SUPPLIED RECORDS:
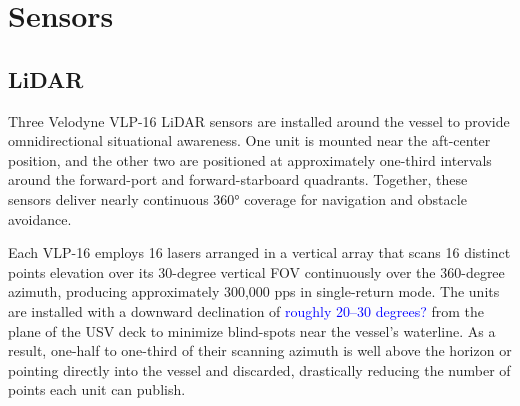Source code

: \documentclass{erauthesis}
\begin{document}
\section{Sensors} \label{sensors}


\subsection{LiDAR} \label{sensors_LiDAR}


Three Velodyne VLP-16 \ac{LiDAR} sensors are installed around the vessel to provide omnidirectional situational awareness. 
One unit is mounted near the aft-center position, and the other two are positioned at approximately one-third intervals around the forward-port and forward-starboard quadrants. 
Together, these sensors deliver nearly continuous 360° coverage for navigation and obstacle avoidance.

Each VLP-16 employs 16 lasers arranged in a vertical array that scans 16 distinct points elevation over its 30-degree vertical \ac{FOV} continuously over the 360-degree azimuth, producing approximately 300,000 \ac{pps} in single-return mode. 
The units are installed with a downward declination of \textcolor{blue}{roughly 20–30 degrees?} from the plane of the \ac{USV} deck to minimize blind-spots near the vessel's waterline.
As a result, one-half to one-third of their scanning azimuth is well above the horizon or pointing directly into the vessel and discarded, drastically reducing the number of points each unit can publish.
\end{document}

WHAT TO PRODUCE: Copy out every line from the material above where the string "installed" turns up.

TASK SOLUTION:
Three Velodyne VLP-16 \ac{LiDAR} sensors are installed around the vessel to provide omnidirectional situational awareness. 
The units are installed with a downward declination of \textcolor{blue}{roughly 20–30 degrees?} from the plane of the \ac{USV} deck to minimize blind-spots near the vessel's waterline.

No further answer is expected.